DIRECTIONS FOR THIS TASK: For each line of the data below that contains "modificar", return that line.

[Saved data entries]
[Start of section]
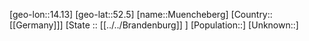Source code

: ﻿---
location: [52.5,14.13]
type: City
tags:
- geo/City


SpocWebEntityId: 32669
isDeleted: false
confidential: public

---
[geo-lon::14.13]
[geo-lat::52.5]
[name::Muencheberg]
[Country::[[Germany]]]
[State :: [[../../Brandenburg]] ]
[Population::]
[Unknown::]

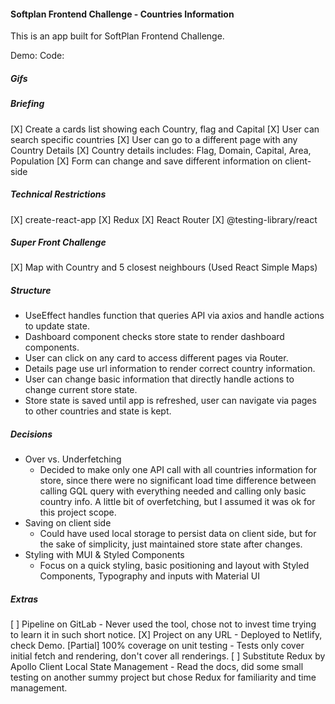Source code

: #### Softplan Frontend Challenge - Countries Information

This is an app built for SoftPlan Frontend Challenge.

Demo:
Code:

##### Gifs

##### Briefing
[X] Create a cards list showing each Country, flag and Capital
[X] User can search specific countries
[X] User can go to a different page with any Country Details
[X] Country details includes: Flag, Domain, Capital, Area, Population
[X] Form can change and save different information on client-side 

##### Technical Restrictions
[X] create-react-app
[X] Redux
[X] React Router
[X] @testing-library/react

##### Super Front Challenge
[X] Map with Country and 5 closest neighbours (Used React Simple Maps)

##### Structure

- UseEffect handles function that queries API via axios and handle actions to update state.
- Dashboard component checks store state to render dashboard components.
- User can click on any card to access different pages via Router.
- Details page use url information to render correct country information.
- User can change basic information that directly handle actions to change current store state.
- Store state is saved until app is refreshed, user can navigate via pages to other countries and state is kept.

##### Decisions

- Over vs. Underfetching
    - Decided to make only one API call with all countries information for store, since there were no significant load time difference between calling GQL query with everything needed and calling only basic country info. A little bit of overfetching, but I assumed it was ok for this project scope.
- Saving on client side
    - Could have used local storage to persist data on client side, but for the sake of simplicity, just maintained store state after changes.
- Styling with MUI & Styled Components
    - Focus on a quick styling, basic positioning and layout with Styled Components, Typography and inputs with Material UI
    
##### Extras

[ ] Pipeline on GitLab - Never used the tool, chose not to invest time trying to learn it in such short notice.
[X] Project on any URL - Deployed to Netlify, check Demo.
[Partial] 100% coverage on unit testing - Tests only cover initial fetch and rendering, don't cover all renderings.
[ ] Substitute Redux by Apollo Client Local State Management - Read the docs, did some small testing on another summy project but chose Redux for familiarity and time management.



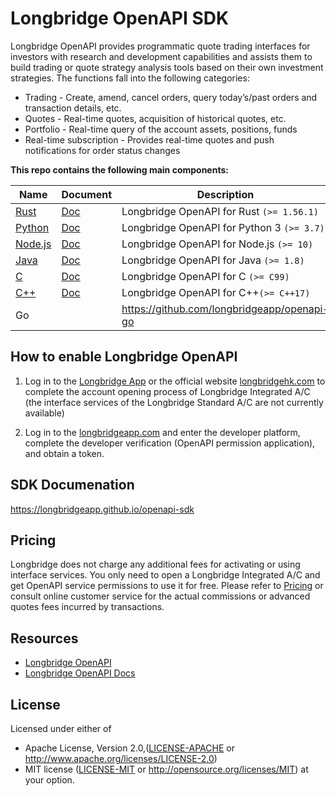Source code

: # Longbridge OpenAPI SDK

Longbridge OpenAPI provides programmatic quote trading interfaces for investors with research and development capabilities and assists them to build trading or quote strategy analysis tools based on their own investment strategies. The functions fall into the following categories:

- Trading - Create, amend, cancel orders, query today’s/past orders and transaction details, etc.
- Quotes - Real-time quotes, acquisition of historical quotes, etc.
- Portfolio - Real-time query of the account assets, positions, funds
- Real-time subscription - Provides real-time quotes and push notifications for order status changes

**This repo contains the following main components:**

| Name                        | Document                                                                      | Description                                 |
|-----------------------------|-------------------------------------------------------------------------------|---------------------------------------------|
| [Rust](rust/README.md)      | [Doc](https://longbridgeapp.github.io/openapi-sdk/rust/longbridge/index.html) | Longbridge OpenAPI for Rust `(>= 1.56.1)`   |
| [Python](python/README.md)  | [Doc](https://longbridgeapp.github.io/openapi-sdk/python/index.html)          | Longbridge OpenAPI for Python 3 `(>= 3.7)`  |
| [Node.js](nodejs/README.md) | [Doc](https://longbridgeapp.github.io/openapi-sdk/nodejs/index.html)          | Longbridge OpenAPI for Node.js `(>= 10)`    |
| [Java](java/README.md)      | [Doc](https://longbridgeapp.github.io/openapi-sdk/java/index.html)            | Longbridge OpenAPI for Java `(>= 1.8)`      |
| [C](c/README.md)            | [Doc](https://longbridgeapp.github.io/openapi-sdk/c/index.html)               | Longbridge OpenAPI for C `(>= C99)`         |
| [C++](cpp/README.md)        | [Doc](https://longbridgeapp.github.io/openapi-sdk/cpp/index.html)             | Longbridge OpenAPI for C++`(>= C++17)`      |
| Go                          |                                                                               | https://github.com/longbridgeapp/openapi-go |

## How to enable Longbridge OpenAPI

1. Log in to the [Longbridge App](https://longbridgeapp.com) or  the official website [longbridgehk.com](https://longbridgehk.com) to complete the account opening process of Longbridge Integrated A/C (the interface services of the Longbridge Standard A/C are not currently available)

2. Log in to the [longbridgeapp.com](https://longbridgeapp.com) and enter the developer platform, complete the developer verification (OpenAPI permission application), and obtain a token.

## SDK Documenation

https://longbridgeapp.github.io/openapi-sdk

## Pricing

Longbridge does not charge any additional fees for activating or using interface services. You only need to open a Longbridge Integrated A/C and get OpenAPI service permissions to use it for free. Please refer to [Pricing](https://longbridge.hk/rate) or consult online customer service for the actual commissions or advanced quotes fees incurred by transactions.

## Resources

- [Longbridge OpenAPI](https://open.longbridgeapp.com/en/)
- [Longbridge OpenAPI Docs](https://open.longbridgeapp.com/en/docs)

## License

Licensed under either of

* Apache License, Version 2.0,([LICENSE-APACHE](./LICENSE-APACHE) or http://www.apache.org/licenses/LICENSE-2.0)
* MIT license ([LICENSE-MIT](./LICENSE-MIT) or http://opensource.org/licenses/MIT) at your option.

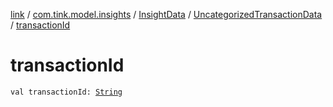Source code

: [link](../../../index.md) / [com.tink.model.insights](../../index.md) / [InsightData](../index.md) / [UncategorizedTransactionData](index.md) / [transactionId](./transaction-id.md)

# transactionId

`val transactionId: `[`String`](https://kotlinlang.org/api/latest/jvm/stdlib/kotlin/-string/index.html)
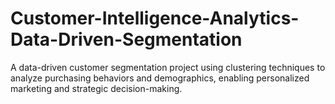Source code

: # Customer-Intelligence-Analytics-Data-Driven-Segmentation
A data-driven customer segmentation project using clustering techniques to analyze purchasing behaviors and demographics, enabling personalized marketing and strategic decision-making.
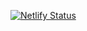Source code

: [![Netlify Status](https://api.netlify.com/api/v1/badges/5cf4e8ec-5f49-4ece-a141-bfe0d0a4504b/deploy-status)](https://app.netlify.com/sites/eucharistie/deploys)


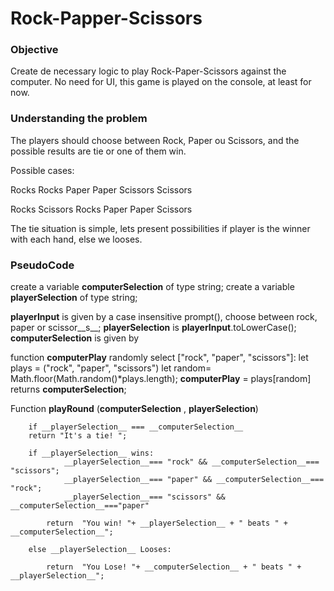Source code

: # Rock-Papper-Scissors
### Objective

Create de necessary logic to play Rock-Paper-Scissors against the computer. No need for UI, this game is played on the console, at least for now.

### Understanding the problem

The players should choose between Rock, Paper ou Scissors, and the possible results are tie or one of them win.

Possible cases:

Rocks Rocks
Paper Paper
Scissors Scissors

Rocks Scissors
Rocks Paper
Paper Scissors

The tie situation is simple, lets present possibilities if player is the winner with each hand, else we looses.


### PseudoCode

create a variable __computerSelection__ of type string;
create a variable __playerSelection__ of type string;



__playerInput__ is given by a case insensitive prompt(), choose between rock, paper or scissor__s__;
__playerSelection__ is __playerInput__.toLowerCase();
__computerSelection__ is given by 

function __computerPlay__
        randomly select ["rock", "paper", "scissors"]:
        let plays = ("rock", "paper", "scissors")
        let random= Math.floor(Math.random()*plays.length);
        __computerPlay__ = plays[random]
        returns __computerSelection__;

Function __playRound__ (__computerSelection__ , __playerSelection__)
        
        if __playerSelection__ === __computerSelection__
        return "It's a tie! ";
        
        if __playerSelection__ wins:
                __playerSelection__=== "rock" && __computerSelection__=== "scissors";
                __playerSelection__=== "paper" && __computerSelection__=== "rock";
                __playerSelection__=== "scissors" && __computerSelection__==="paper"

            return  "You win! "+ __playerSelection__ + " beats " + __computerSelection__";
       
        else __playerSelection__ Looses:

            return  "You Lose! "+ __computerSelection__ + " beats " + __playerSelection__";
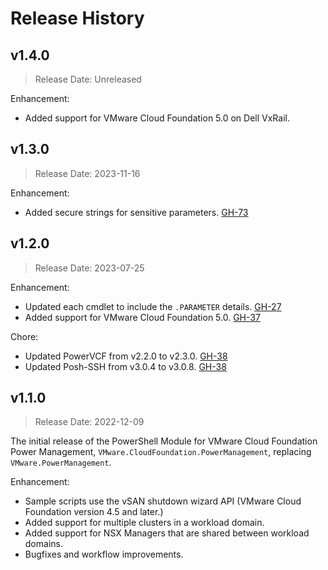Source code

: # Release History

## v1.4.0

> Release Date: Unreleased

Enhancement:

- Added support for VMware Cloud Foundation 5.0 on Dell VxRail.

## v1.3.0

> Release Date: 2023-11-16

Enhancement:

- Added secure strings for sensitive parameters. [GH-73](https://github.com/vmware/powershell-module-for-vmware-cloud-foundation-power-management/pull/73)

## v1.2.0

> Release Date: 2023-07-25

Enhancement:

- Updated each cmdlet to include the `.PARAMETER` details. [GH-27](https://github.com/vmware/powershell-module-for-vmware-cloud-foundation-power-management/pull/27)
- Added support for VMware Cloud Foundation 5.0. [GH-37](https://github.com/vmware/powershell-module-for-vmware-cloud-foundation-power-management/pull/37)

Chore:

- Updated PowerVCF from v2.2.0 to v2.3.0. [GH-38](https://github.com/vmware/powershell-module-for-vmware-cloud-foundation-power-management/pull/38)
- Updated Posh-SSH from v3.0.4 to v3.0.8. [GH-38](https://github.com/vmware/powershell-module-for-vmware-cloud-foundation-power-management/pull/38)

## v1.1.0

> Release Date: 2022-12-09

The initial release of the PowerShell Module for VMware Cloud Foundation Power Management, `VMware.CloudFoundation.PowerManagement`, replacing `VMware.PowerManagement`.

Enhancement:

- Sample scripts use the vSAN shutdown wizard API (VMware Cloud Foundation version 4.5 and later.)
- Added support for multiple clusters in a workload domain.
- Added support for NSX Managers that are shared between workload domains.
- Bugfixes and workflow improvements.
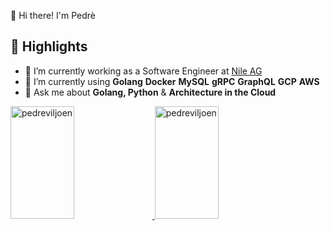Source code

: 👋 Hi there! I'm Pedrè

## :book: Highlights

- 🔭 I’m currently working as a Software Engineer at [Nile AG](https://nile.ag)
- 🌱 I’m currently using **Golang** **Docker** **MySQL** **gRPC** **GraphQL** **GCP** **AWS**
- 💬 Ask me about  **Golang, Python** & **Architecture in the Cloud**

<a href="https://github.com/anuraghazra/github-readme-stats">
  <img src="https://github-readme-stats.vercel.app/api?username=pedreviljoen&show_icons=true&theme=buefy&count_private=true" alt="pedreviljoen" height=180 width=45% />
</a>
<a href="https://github.com/anuraghazra/convoychat">
  <img src="https://github-readme-stats.vercel.app/api/top-langs/?username=pedreviljoen&layout=compact&hide=html&theme=buefy&langs_count=6" alt="pedreviljoen" height=180  width=45% />
</a>
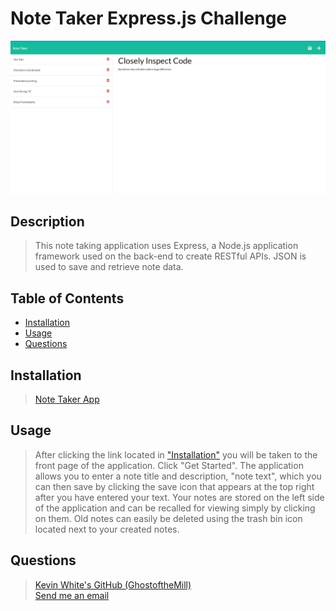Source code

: # Note Taker Express.js Challenge
![Screenshot of deployed app](/public/assets/img/deployed.jpg)

## Description
>This note taking application uses Express, a Node.js application framework used on the back-end to create RESTful APIs. JSON is used to save and retrieve note data. 
  
## Table of Contents
- [Installation](#installation)
- [Usage](#usage)
- [Questions](#questions)

## Installation
>[Note Taker App](https://scribble-script.herokuapp.com/)

## Usage
>After clicking the link located in ["Installation"](#installation) you will be taken to the front page of the application. Click "Get Started". The application allows you to enter a note title and description, "note text", which you can then save by clicking the save icon that appears at the top right after you have entered your text. Your notes are stored on the left side of the application and can be recalled for viewing simply by clicking on them.  Old notes can easily be deleted using the trash bin icon located next to your created notes.

## Questions
>[Kevin White's GitHub (GhostoftheMill)](https://github.com/GhostoftheMill)
\
[Send me an email](mailto:kevinmichaelwhite@gmail.com)
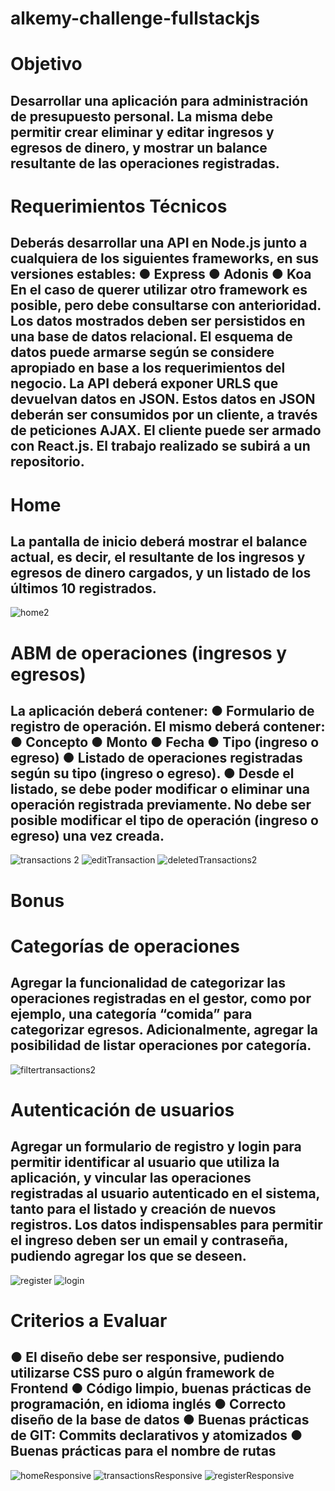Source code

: # alkemy-challenge-fullstackjs
<h1> Objetivo </h1>

<h2>
Desarrollar una aplicación para administración de presupuesto personal. La misma debe
permitir crear eliminar y editar ingresos y egresos de dinero, y mostrar un balance resultante de las
operaciones registradas.
</h2>


<h1>
Requerimientos Técnicos
</h1>
<h2>
Deberás desarrollar una API en Node.js junto a cualquiera de los siguientes frameworks,
en sus versiones estables:
● Express
● Adonis
● Koa
En el caso de querer utilizar otro framework es posible, pero debe consultarse con
anterioridad.
Los datos mostrados deben ser persistidos en una base de datos relacional. El esquema de
datos puede armarse según se considere apropiado en base a los requerimientos del
negocio. La API deberá exponer URLS que devuelvan datos en JSON.
Estos datos en JSON deberán ser consumidos por un cliente, a través de peticiones AJAX.
El cliente puede ser armado con React.js.
El trabajo realizado se subirá a un repositorio.
</h2>


<h1>
Home
</h1>
<h2>
La pantalla de inicio deberá mostrar el balance actual, es decir, el resultante de los
ingresos y egresos de dinero cargados, y un listado de los últimos 10 registrados.

</h2>

![home2](https://user-images.githubusercontent.com/70545509/181370018-c95574a9-4ab6-4804-8d5b-61d7d97b4375.png)

<h1>
ABM de operaciones (ingresos y egresos)
</h1>
<h2>
La aplicación deberá contener:
● Formulario de registro de operación. El mismo deberá contener:
● Concepto
● Monto
● Fecha
● Tipo (ingreso o egreso)
● Listado de operaciones registradas según su tipo (ingreso o egreso).
● Desde el listado, se debe poder modificar o eliminar una operación registrada
previamente. No debe ser posible modificar el tipo de operación (ingreso o
egreso) una vez creada.
</h2>


![transactions 2](https://user-images.githubusercontent.com/70545509/181370862-5b3f69f5-75bf-4905-809e-ffbe4fbdd6fd.png)
![editTransaction](https://user-images.githubusercontent.com/70545509/180583997-bdfc19f7-1707-4446-bff0-f9b2e076598d.png)
![deletedTransactions2](https://user-images.githubusercontent.com/70545509/181371012-02a874cc-dbb8-4e61-8208-d7ed9ddf2ff9.png)





<h1>
Bonus
</h1>

<h1>
Categorías de operaciones
</h1>
<h2>
Agregar la funcionalidad de categorizar las operaciones registradas en el gestor, como por
ejemplo, una categoría “comida” para categorizar egresos. Adicionalmente, agregar la
posibilidad de listar operaciones por categoría.
</h2>

![filtertransactions2](https://user-images.githubusercontent.com/70545509/181371048-e1f1cce0-c692-46ac-a4e3-1f6106b74347.png)

<h1>
Autenticación de usuarios
</h1>
<h2>
Agregar un formulario de registro y login para permitir identificar al usuario que utiliza la
aplicación, y vincular las operaciones registradas al usuario autenticado en el sistema,
tanto para el listado y creación de nuevos registros. Los datos indispensables para permitir
el ingreso deben ser un email y contraseña, pudiendo agregar los que se deseen.

</h2>

![register](https://user-images.githubusercontent.com/70545509/181371704-0c14dd26-961d-4b64-81c0-a72747c8d7a3.png)
![login](https://user-images.githubusercontent.com/70545509/181371749-9715572c-ad5f-4c9f-aff9-cefb2a0cb310.png)

<h1>
Criterios a Evaluar
</h1>

<h2>
● El diseño debe ser responsive, pudiendo utilizarse CSS puro o algún framework
de Frontend
● Código limpio, buenas prácticas de programación, en idioma inglés
● Correcto diseño de la base de datos
● Buenas prácticas de GIT: Commits declarativos y atomizados
● Buenas prácticas para el nombre de rutas
</h2>




![homeResponsive](https://user-images.githubusercontent.com/70545509/180584297-61c9ee41-da77-40c7-a19e-d42e6402b473.png)
![transactionsResponsive](https://user-images.githubusercontent.com/70545509/180584298-89c6f867-ca2a-483e-8417-cd8ac946e641.png)
![registerResponsive](https://user-images.githubusercontent.com/70545509/181371868-3b993cde-eb10-4e98-aa91-5f560701a046.png)



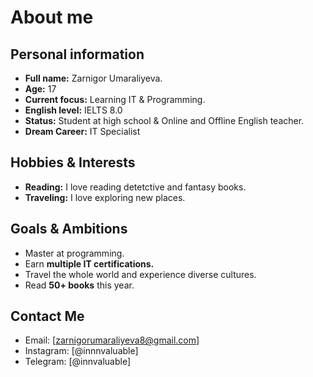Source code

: # About me

## Personal information
- **Full name:** Zarnigor Umaraliyeva.
- **Age:** 17
- **Current focus:** Learning IT & Programming.
- **English level:** IELTS 8.0
- **Status:** Student at high school & Online and Offline English teacher.
- **Dream Career:** IT Specialist

##  Hobbies & Interests  
-  **Reading:** I love reading detetctive and fantasy books.
-  **Traveling:** I love exploring new places.

##  Goals & Ambitions  
-  Master at programming.
-  Earn **multiple IT certifications.**  
-  Travel the whole world and experience diverse cultures.
-  Read **50+ books** this year.

 
  ##  Contact Me  
-  Email: [zarnigorumaraliyeva8@gmail.com] 
-  Instagram: [@innnvaluable] 
-  Telegram: [@innvaluable]
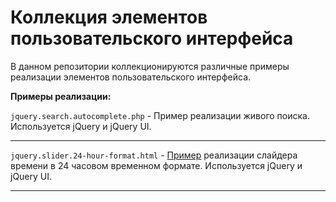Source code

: # Коллекция элементов пользовательского интерфейса
В данном репозитории коллекционируются различные примеры реализации элементов пользовательского интерфейса.

**Примеры реализации:**

`jquery.search.autocomplete.php` - Пример реализации живого поиска. Используется jQuery и jQuery UI.
- - -
`jquery.slider.24-hour-format.html` - [Пример](http://jsfiddle.net/xse5xfn4/) реализации слайдера времени в 24 часовом временном формате. Используется jQuery и jQuery UI.
- - -

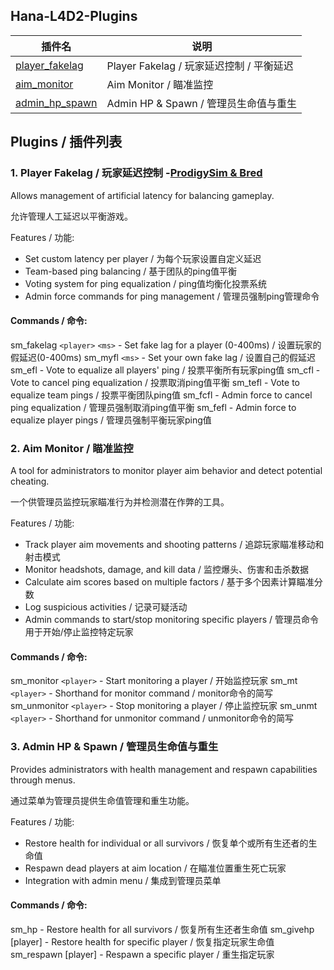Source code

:## Hana-L4D2-Plugins

| 插件名                                                                              | 说明                                     |
| ----------------------------------------------------------------------------------- | ---------------------------------------- |
| [player_fakelag](https://github.com/cH1yoi/Hana-L4D2-Plugins/tree/main/player_fakelag) | Player Fakelag / 玩家延迟控制 / 平衡延迟 |
| [aim_monitor](https://github.com/cH1yoi/Hana-L4D2-Plugins/tree/main/aim_monitor)       | Aim Monitor / 瞄准监控                   |
| [admin_hp_spawn](https://github.com/cH1yoi/Hana-L4D2-Plugins/tree/main/admin_hp_spawn) | Admin HP & Spawn / 管理员生命值与重生    |


## Plugins / 插件列表

### 1. Player Fakelag / 玩家延迟控制 -[ProdigySim &amp; Bred](https://github.com/ProdigySim/custom_fakelag)

Allows management of artificial latency for balancing gameplay.

允许管理人工延迟以平衡游戏。

Features / 功能:

* Set custom latency per player / 为每个玩家设置自定义延迟
* Team-based ping balancing / 基于团队的ping值平衡
* Voting system for ping equalization / ping值均衡化投票系统
* Admin force commands for ping management / 管理员强制ping管理命令

#### Commands / 命令:

sm_fakelag `<player>` `<ms>` - Set fake lag for a player (0-400ms) / 设置玩家的假延迟(0-400ms)
sm_myfl `<ms>` - Set your own fake lag / 设置自己的假延迟
sm_efl - Vote to equalize all players' ping / 投票平衡所有玩家ping值
sm_cfl - Vote to cancel ping equalization / 投票取消ping值平衡
sm_tefl - Vote to equalize team pings / 投票平衡团队ping值
sm_fcfl - Admin force to cancel ping equalization / 管理员强制取消ping值平衡
sm_fefl - Admin force to equalize player pings / 管理员强制平衡玩家ping值

### 2. Aim Monitor / 瞄准监控

A tool for administrators to monitor player aim behavior and detect potential cheating.

一个供管理员监控玩家瞄准行为并检测潜在作弊的工具。

Features / 功能:

* Track player aim movements and shooting patterns / 追踪玩家瞄准移动和射击模式
* Monitor headshots, damage, and kill data / 监控爆头、伤害和击杀数据
* Calculate aim scores based on multiple factors / 基于多个因素计算瞄准分数
* Log suspicious activities / 记录可疑活动
* Admin commands to start/stop monitoring specific players / 管理员命令用于开始/停止监控特定玩家

#### Commands / 命令:

sm_monitor `<player>` - Start monitoring a player / 开始监控玩家
sm_mt `<player>` - Shorthand for monitor command / monitor命令的简写
sm_unmonitor `<player>` - Stop monitoring a player / 停止监控玩家
sm_unmt `<player>` - Shorthand for unmonitor command / unmonitor命令的简写

### 3. Admin HP & Spawn / 管理员生命值与重生

Provides administrators with health management and respawn capabilities through menus.

通过菜单为管理员提供生命值管理和重生功能。

Features / 功能:

* Restore health for individual or all survivors / 恢复单个或所有生还者的生命值
* Respawn dead players at aim location / 在瞄准位置重生死亡玩家
* Integration with admin menu / 集成到管理员菜单

#### Commands / 命令:

sm_hp - Restore health for all survivors / 恢复所有生还者生命值
sm_givehp [player] - Restore health for specific player / 恢复指定玩家生命值
sm_respawn [player] - Respawn a specific player / 重生指定玩家
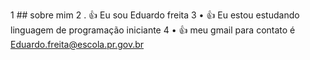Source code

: 1 ## sobre mim
2 . :+1: Eu sou Eduardo freita 
3 • :+1: Eu estou estudando linguagem de programação iniciante 
4 • :+1: meu gmail para contato é Eduardo.freita@escola.pr.gov.br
[End of section]
ANSWER FOR THIS EXERCISE:
● Desde el listado, se debe poder modificar o eliminar una operación registrada
previamente. No debe ser posible modificar el tipo de operación (ingreso o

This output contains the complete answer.